Wolfgang von Eitzen, the German citizen and former Billings resident whom immigration authorities were busy separating from his American family while foreign terrorists were learning to steer airplanes, sent along a packet of stories from the German press about the United States and the war in Iraq.
I'm about halfway through the packet, and it is fascinating stuff. If nothing else, it redefines concepts of what constitutes liberal bias in the media. As others have noted, what passes for liberal in this country would be firmly in the conservative camp in much of Europe. In general, the German press appears to view Bush and Iraq this way: He was a pampered child, fond of "Cowboy-terminologie," who never had a serious idea and never gave a flip about Iraq until he was "gekidnappt" by neoconservatives. Now he's gone from being a big talker to a supplicant for help from the United Nations to bail out a failed effort in nation building. As the editor of Stern, a popular German news magazine, put it, Germans should give Bush no money and no soldiers but rather some advice: Listen to your allies and don't view the Security Council as a self-service store.
In a withering critique of Bush, Stern asks, "How could it have come about that a politician who after the attacks of Sept. 11 had won the support of the entire world has become only two years later the most hated man on the planet?"
If there's a bright side, it may be that Stern doesn't seem to blame Americans themselves for the nation's sorry relations ("worst in history," Stern maintains) with the rest of the world. It blames Bush.
It all reminded me of the chuckle I got the other day when a caller to Sean Hannity's radio show announced, as if it were a fresh discovery he wished to share with the world, that people in other countries don't think like we do.
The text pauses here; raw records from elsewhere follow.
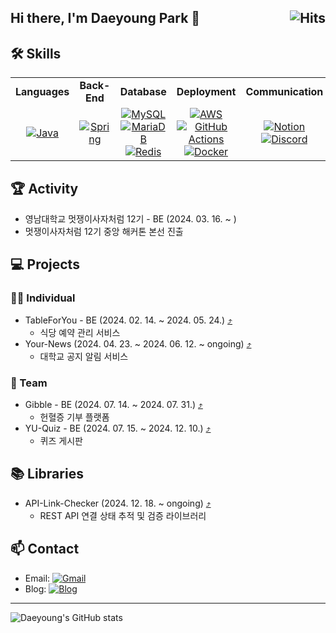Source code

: ## Hi there, I'm Daeyoung Park 👋 <a href="https://hits.seeyoufarm.com"><img align="right" src="https://hits.seeyoufarm.com/api/count/incr/badge.svg?url=https%3A%2F%2Fgithub.com%2FDaeYoung0726%2Fhit-counter&count_bg=%2379C83D&title_bg=%23555555&icon=&icon_color=%23E7E7E7&title=hits&edge_flat=false" alt="Hits"></a>

## 🛠️ Skills

<div align="center">
  <table>
    <tr>
      <td align="center" width="140">
        <strong>Languages</strong>
      </td>
      <td align="center" width="140">
        <strong>Back-End</strong>
      </td>
      <td align="center" width="140">
        <strong>Database</strong>
      </td>
      <td align="center" width="140">
        <strong>Deployment</strong>
      </td>
      <td align="center" width="140">
        <strong>Communication</strong>
      </td>
    </tr>
    <tr>
      <td align="center" width="140">
        <a href="https://img.shields.io/badge/java-007396?style=flat&logo=java&logoColor=white">
          <img src="https://img.shields.io/badge/java-007396?style=flat&logo=java&logoColor=white" alt="Java"/>
        </a>
      </td>
      <td align="center" width="140">
        <a href="https://img.shields.io/badge/spring-6DB33F?style=flat&logo=spring&logoColor=white">
          <img src="https://img.shields.io/badge/spring-6DB33F?style=flat&logo=spring&logoColor=white" alt="Spring"/>
        </a>
      </td>
      <td align="center" width="140">
        <a href="https://img.shields.io/badge/mysql-4479A1?style=flat&logo=mysql&logoColor=white">
          <img src="https://img.shields.io/badge/mysql-4479A1?style=flat&logo=mysql&logoColor=white" alt="MySQL"/>
        </a>
        <a href="https://img.shields.io/badge/mariadb-003545?style=flat&logo=mariadb&logoColor=white">
          <img src="https://img.shields.io/badge/mariadb-003545?style=flat&logo=mariadb&logoColor=white" alt="MariaDB"/>
        </a>
        <a href="https://img.shields.io/badge/redis-DC382D?style=flat&logo=redis&logoColor=white">
          <img src="https://img.shields.io/badge/redis-DC382D?style=flat&logo=redis&logoColor=white" alt="Redis"/>
        </a>
      </td>
      <td align="center" width="140">
        <a href="https://img.shields.io/badge/aws-232F3E?style=flat&logo=amazon-aws&logoColor=white">
          <img src="https://img.shields.io/badge/aws-232F3E?style=flat&logo=amazon-aws&logoColor=white" alt="AWS"/>
        </a>
        <a href="https://img.shields.io/badge/github%20actions-2088FF?style=flat&logo=github-actions&logoColor=white">
          <img src="https://img.shields.io/badge/github%20actions-2088FF?style=flat&logo=github-actions&logoColor=white" alt="GitHub Actions"/>
        </a>
        <a href="https://img.shields.io/badge/docker-2496ED?style=flat&logo=docker&logoColor=white">
          <img src="https://img.shields.io/badge/docker-2496ED?style=flat&logo=docker&logoColor=white" alt="Docker"/>
        </a>
      </td>
      <td align="center" width="140">
        <a href="https://img.shields.io/badge/notion-000000?style=flat&logo=notion&logoColor=white">
          <img src="https://img.shields.io/badge/notion-000000?style=flat&logo=notion&logoColor=white" alt="Notion"/>
        </a>
        <a href="https://img.shields.io/badge/discord-5865F2?style=flat&logo=discord&logoColor=white">
          <img src="https://img.shields.io/badge/discord-5865F2?style=flat&logo=discord&logoColor=white" alt="Discord"/>
        </a>
      </td>
    </tr>
  </table>
</div>



## 🏆 Activity

- 영남대학교 멋쟁이사자처럼 12기 - BE (2024. 03. 16. ~ )
- 멋쟁이사자처럼 12기 중앙 해커톤 본선 진출

## 💻 Projects

### 🧑‍💻 Individual
- TableForYou - BE (2024. 02. 14. ~ 2024. 05. 24.) [⤴](https://github.com/DaeYoung0726/tableforyou-backend)
    - 식당 예약 관리 서비스
- Your-News (2024. 04. 23. ~ 2024. 06. 12. ~ ongoing) [⤴](https://github.com/DaeYoung0726/your-news)
    - 대학교 공지 알림 서비스
### 👥 Team
- Gibble - BE (2024. 07. 14. ~ 2024. 07. 31.) [⤴](https://github.com/Likelion-YeungNam-Univ/12th-gibble-was)
    - 헌혈증 기부 플랫폼
- YU-Quiz - BE (2024. 07. 15. ~ 2024. 12. 10.) [⤴](https://github.com/YU-Quiz/was)
    - 퀴즈 게시판
 
## 📚 Libraries
- API-Link-Checker (2024. 12. 18. ~ ongoing) [⤴](https://github.com/DaeYoung0726/api-link-checker)
    - REST API 연결 상태 추적 및 검증 라이브러리
  
## 📫 Contact
- Email: [![Gmail](https://img.shields.io/badge/Gmail-D14836?style=flat&logo=gmail&logoColor=white)](mailto:daeyoung948@gmail.com)
- Blog: [![Blog](https://img.shields.io/badge/Blog-FF5722?style=flat&logo=blogger&logoColor=white)](https://velog.io/@pdy000726/posts)

----

![Daeyoung's GitHub stats](https://github-readme-stats.vercel.app/api?username=DaeYoung0726&show_icons=true&theme=radical&custom_title=Daeyoung%20Park's%20GitHub%20Stats)


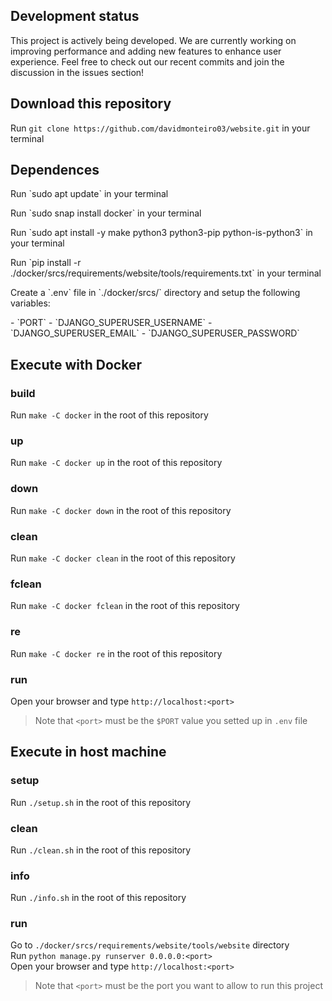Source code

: ## Development status
<p>This project is actively being developed. We are currently working on improving performance and adding new features to enhance user experience. Feel free to check out our recent commits and join the discussion in the issues section!

## Download this repository
Run `git clone https://github.com/davidmonteiro03/website.git` in your terminal

## Dependences
<p>Run `sudo apt update` in your terminal</p>
<p>Run `sudo snap install docker` in your terminal</p>
<p>Run `sudo apt install -y make python3 python3-pip python-is-python3` in your terminal</p>
<p>Run `pip install -r ./docker/srcs/requirements/website/tools/requirements.txt` in your terminal</p>
<p>Create a `.env` file in `./docker/srcs/` directory and setup the following variables:</p>
<p>- `PORT`
- `DJANGO_SUPERUSER_USERNAME`
- `DJANGO_SUPERUSER_EMAIL`
- `DJANGO_SUPERUSER_PASSWORD`</p>

## Execute with Docker
### build
Run `make -C docker` in the root of this repository
### up
Run `make -C docker up` in the root of this repository
### down
Run `make -C docker down` in the root of this repository
### clean
Run `make -C docker clean` in the root of this repository
### fclean
Run `make -C docker fclean` in the root of this repository
### re
Run `make -C docker re` in the root of this repository
### run
Open your browser and type `http://localhost:<port>`<br>
> Note that `<port>` must be the `$PORT` value you setted up in `.env` file

## Execute in host machine
### setup
Run `./setup.sh` in the root of this repository
### clean
Run `./clean.sh` in the root of this repository
### info
Run `./info.sh` in the root of this repository
### run
Go to `./docker/srcs/requirements/website/tools/website` directory<br>
Run `python manage.py runserver 0.0.0.0:<port>`<br>
Open your browser and type `http://localhost:<port>`<br>
> Note that `<port>` must be the port you want to allow to run this project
It was a shocker, but he had an explanation: "They don't use reason." If only it were so simple.
UPDATE: I forgot to mention the most interesting quote, which I have not seen anywhere in the American media. According to Stern, Bush told three senators during a meeting in the White House in March 2002, "Fuck Saddam. Wir stuerzen ihn." The last part means, "We'll destroy him" or, "We'll take him down." The first part means the president was really annoyed at Mr. Hussein.